Dancing with Milov, Carla Körbes—who became a PNB principal dancer in 2006—displays continued development as an actress as well as a technician. In an art form that makes extraordinary demands of the legs and hips, she is always very aware of her upper body as well, phrasing her movement carefully to make a complex rhythmic interplay. She takes the signature swan gestures—the shivering head and preening arms—and imbues them with softness as Odette, but sharpens her accents as the scheming Odile.

Even in the most academic work, Louise Nadeau has a kind of instinctual wildness, which shows up most in her transitional gestures: The final tableau may match any number of photographs, but the journey to get there is often highly eccentric and mysterious. This plays right into the magical elements in Swan Lake. As Siegfried opposite Nadeau, Cruz is dumbstruck by this version of Odette, rushing after her again and again as if he is afraid she will disappear if he blinks. When her duplicity is revealed and he realizes his colossal error, his whole body seems to sag and he lashes out, striking his friends as he rushes after his ideal.

Mara Vinson makes a technically assured but dramatically subdued debut, opposite Seth Orza. A dancer’s first go at this iconic role can be very intimidating. Vinson puts most of her energy and attention into the considerable technical challenges, while her interpretation of the character is less developed. Her initial meeting with Siegfried seems to be a careful one, though she loosens up as the Black Swan in Act 3, gloating when she manages to deceive the hero about her intentions. Orza is also new to the role of Siegfried in this production. Eventually he will likely be more of a roué than a dreamer, or at least that’s the direction in which he’s currently heading.

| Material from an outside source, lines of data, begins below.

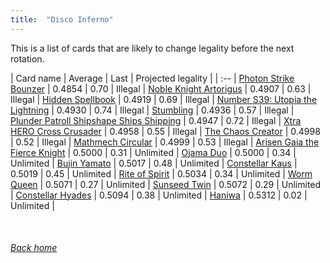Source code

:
 ```yaml
---
title:  "Disco Inferno"
---
```


This is a list of cards that are likely to change legality before the next rotation.

| Card name | Average | Last | Projected legality |
| :-- |
[Photon Strike Bounzer](https://db.ygoprodeck.com/card/?search=Photon%20Strike%20Bounzer) | 0.4854 | 0.70 | Illegal |
[Noble Knight Artorigus](https://db.ygoprodeck.com/card/?search=Noble%20Knight%20Artorigus) | 0.4907 | 0.63 | Illegal |
[Hidden Spellbook](https://db.ygoprodeck.com/card/?search=Hidden%20Spellbook) | 0.4919 | 0.69 | Illegal |
[Number S39: Utopia the Lightning](https://db.ygoprodeck.com/card/?search=Number%20S39:%20Utopia%20the%20Lightning) | 0.4930 | 0.74 | Illegal |
[Stumbling](https://db.ygoprodeck.com/card/?search=Stumbling) | 0.4936 | 0.57 | Illegal |
[Plunder Patroll Shipshape Ships Shipping](https://db.ygoprodeck.com/card/?search=Plunder%20Patroll%20Shipshape%20Ships%20Shipping) | 0.4947 | 0.72 | Illegal |
[Xtra HERO Cross Crusader](https://db.ygoprodeck.com/card/?search=Xtra%20HERO%20Cross%20Crusader) | 0.4958 | 0.55 | Illegal |
[The Chaos Creator](https://db.ygoprodeck.com/card/?search=The%20Chaos%20Creator) | 0.4998 | 0.52 | Illegal |
[Mathmech Circular](https://db.ygoprodeck.com/card/?search=Mathmech%20Circular) | 0.4999 | 0.53 | Illegal |
[Arisen Gaia the Fierce Knight](https://db.ygoprodeck.com/card/?search=Arisen%20Gaia%20the%20Fierce%20Knight) | 0.5000 | 0.31 | Unlimited |
[Ojama Duo](https://db.ygoprodeck.com/card/?search=Ojama%20Duo) | 0.5000 | 0.34 | Unlimited |
[Bujin Yamato](https://db.ygoprodeck.com/card/?search=Bujin%20Yamato) | 0.5017 | 0.48 | Unlimited |
[Constellar Kaus](https://db.ygoprodeck.com/card/?search=Constellar%20Kaus) | 0.5019 | 0.45 | Unlimited |
[Rite of Spirit](https://db.ygoprodeck.com/card/?search=Rite%20of%20Spirit) | 0.5034 | 0.34 | Unlimited |
[Worm Queen](https://db.ygoprodeck.com/card/?search=Worm%20Queen) | 0.5071 | 0.27 | Unlimited |
[Sunseed Twin](https://db.ygoprodeck.com/card/?search=Sunseed%20Twin) | 0.5072 | 0.29 | Unlimited |
[Constellar Hyades](https://db.ygoprodeck.com/card/?search=Constellar%20Hyades) | 0.5094 | 0.38 | Unlimited |
[Haniwa](https://db.ygoprodeck.com/card/?search=Haniwa) | 0.5312 | 0.02 | Unlimited |

<br>

###### [Back home](index)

The supporting cast—a busy court and a lake full of swans—is full of astonishing moments and some outright kitsch. Carrie Imler, who will dance Odette/Odile in the second week, makes the Queen Mother into a Freudian nightmare, controlling Postlewaite’s Siegfried with a flick of her well-manicured hand and fawning over the court jester. As the Jester, both Jonathan Porretta and Benjamin Griffiths combine virtuoso technical tricks with a sunny disposition. This part is a more recent addition—the original 19th-century version of the ballet didn’t include it, but Soviet revisions of the work added this bravura part.

Jodie Thomas, who like Nadeau is leaving at the end of the season, pops up everywhere, from a bevy of foreign princesses to the tricky Neapolitan Dance, full of commedia dell’arte references. She excels at the fast and complex, but is also a graceful presence on stage. Stacy Lowenberg and Kari Brunson each smolder leading the Czardas, digging into the ground and throwing themselves into deep backbends. Partnering them, Jerome Tisserand and William Yin-Lee border on Valentino territory. They are both new to the company, but have distinguished themselves quickly.

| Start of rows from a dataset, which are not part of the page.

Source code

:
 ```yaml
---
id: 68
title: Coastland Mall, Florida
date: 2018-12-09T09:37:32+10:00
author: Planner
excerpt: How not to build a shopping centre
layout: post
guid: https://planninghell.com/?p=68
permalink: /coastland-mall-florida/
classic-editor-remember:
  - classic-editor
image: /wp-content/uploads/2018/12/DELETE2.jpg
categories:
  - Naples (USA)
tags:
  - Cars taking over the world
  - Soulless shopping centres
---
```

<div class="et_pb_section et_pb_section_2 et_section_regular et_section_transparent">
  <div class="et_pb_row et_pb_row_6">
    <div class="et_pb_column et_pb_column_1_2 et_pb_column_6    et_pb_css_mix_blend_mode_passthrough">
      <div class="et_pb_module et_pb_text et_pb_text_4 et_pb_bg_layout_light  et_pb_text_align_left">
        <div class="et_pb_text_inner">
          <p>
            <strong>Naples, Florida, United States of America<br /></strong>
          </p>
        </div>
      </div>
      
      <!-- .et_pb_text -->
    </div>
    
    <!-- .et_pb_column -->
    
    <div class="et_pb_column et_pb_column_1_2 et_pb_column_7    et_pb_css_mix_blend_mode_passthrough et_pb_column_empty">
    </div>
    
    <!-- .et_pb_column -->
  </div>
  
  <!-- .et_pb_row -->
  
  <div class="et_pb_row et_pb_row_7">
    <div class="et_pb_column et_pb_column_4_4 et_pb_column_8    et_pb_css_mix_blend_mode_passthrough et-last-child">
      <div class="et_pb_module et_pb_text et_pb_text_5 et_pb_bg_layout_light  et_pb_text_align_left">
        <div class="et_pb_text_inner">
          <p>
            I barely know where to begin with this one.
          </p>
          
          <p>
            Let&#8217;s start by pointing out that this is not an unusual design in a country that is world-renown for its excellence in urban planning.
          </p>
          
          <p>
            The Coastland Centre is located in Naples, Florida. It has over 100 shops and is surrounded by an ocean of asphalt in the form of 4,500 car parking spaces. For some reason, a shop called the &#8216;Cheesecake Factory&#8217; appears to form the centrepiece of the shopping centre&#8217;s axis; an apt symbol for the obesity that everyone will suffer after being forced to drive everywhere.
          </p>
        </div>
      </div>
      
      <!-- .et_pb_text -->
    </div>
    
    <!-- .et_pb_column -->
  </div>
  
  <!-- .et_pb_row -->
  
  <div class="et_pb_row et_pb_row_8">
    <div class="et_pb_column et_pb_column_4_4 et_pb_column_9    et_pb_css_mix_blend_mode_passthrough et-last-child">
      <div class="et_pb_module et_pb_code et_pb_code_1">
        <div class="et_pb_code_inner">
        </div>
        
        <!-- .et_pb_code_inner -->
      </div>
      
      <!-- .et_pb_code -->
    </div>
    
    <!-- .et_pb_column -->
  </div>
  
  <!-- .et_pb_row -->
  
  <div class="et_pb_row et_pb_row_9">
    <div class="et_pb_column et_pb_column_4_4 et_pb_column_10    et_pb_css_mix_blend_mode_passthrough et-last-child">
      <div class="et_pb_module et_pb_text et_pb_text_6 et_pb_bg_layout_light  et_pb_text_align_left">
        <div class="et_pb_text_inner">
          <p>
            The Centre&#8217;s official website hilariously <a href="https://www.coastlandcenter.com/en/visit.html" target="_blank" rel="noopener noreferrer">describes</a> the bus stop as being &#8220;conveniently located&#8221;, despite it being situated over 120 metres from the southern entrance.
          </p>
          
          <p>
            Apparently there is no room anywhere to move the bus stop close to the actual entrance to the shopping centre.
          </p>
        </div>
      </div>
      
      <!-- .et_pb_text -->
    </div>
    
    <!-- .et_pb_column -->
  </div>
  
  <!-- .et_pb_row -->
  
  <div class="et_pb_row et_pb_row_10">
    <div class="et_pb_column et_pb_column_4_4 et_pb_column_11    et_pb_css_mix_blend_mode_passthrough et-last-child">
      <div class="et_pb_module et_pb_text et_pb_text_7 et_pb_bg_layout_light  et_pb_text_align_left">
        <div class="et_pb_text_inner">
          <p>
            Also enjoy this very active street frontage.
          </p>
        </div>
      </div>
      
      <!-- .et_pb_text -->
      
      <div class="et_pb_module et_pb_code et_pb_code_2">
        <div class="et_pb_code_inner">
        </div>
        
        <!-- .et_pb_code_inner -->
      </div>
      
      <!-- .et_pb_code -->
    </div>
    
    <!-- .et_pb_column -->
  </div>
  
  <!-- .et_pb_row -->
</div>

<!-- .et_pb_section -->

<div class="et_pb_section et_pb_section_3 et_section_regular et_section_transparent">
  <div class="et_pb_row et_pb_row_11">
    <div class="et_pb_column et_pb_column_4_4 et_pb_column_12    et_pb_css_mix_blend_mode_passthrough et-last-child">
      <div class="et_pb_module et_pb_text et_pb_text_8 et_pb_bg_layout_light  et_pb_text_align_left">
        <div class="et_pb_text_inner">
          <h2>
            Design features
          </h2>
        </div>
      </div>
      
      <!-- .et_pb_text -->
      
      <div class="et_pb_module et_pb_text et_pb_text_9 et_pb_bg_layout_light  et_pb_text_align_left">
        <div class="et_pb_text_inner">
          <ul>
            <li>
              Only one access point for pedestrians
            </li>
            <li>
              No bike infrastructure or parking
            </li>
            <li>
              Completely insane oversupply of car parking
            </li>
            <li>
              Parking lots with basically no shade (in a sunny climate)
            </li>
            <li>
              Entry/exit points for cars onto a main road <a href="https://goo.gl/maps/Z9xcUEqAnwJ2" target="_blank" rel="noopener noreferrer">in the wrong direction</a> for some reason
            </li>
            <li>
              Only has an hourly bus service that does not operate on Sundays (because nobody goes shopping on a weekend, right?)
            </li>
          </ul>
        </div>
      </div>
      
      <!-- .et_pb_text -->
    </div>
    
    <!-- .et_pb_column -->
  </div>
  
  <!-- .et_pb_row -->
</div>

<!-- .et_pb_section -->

Almost everyone will dance multiple parts during the ballet’s run, peasant girls doubling as swans and servants as masters, but one of the best combinations belongs to Jordan Pacitti. A tipsy fop in the first act, becoming increasingly drunk during the party, he returns in the third act in the Spanish variation, an over-the-top pastiche of every Warner Brothers cartoon and Carmen production you’ve seen. In tight pants with a shiny bolero jacket over a Seinfeldian puffy shirt, a shocking blue scarf at his waist, he stalks and pounces as his partner glides through a tour de force of faux flamenco steps. When he bourrées in place, the tiny steps vibrate though his whole body and the fringe on his scarf shimmers around his hips.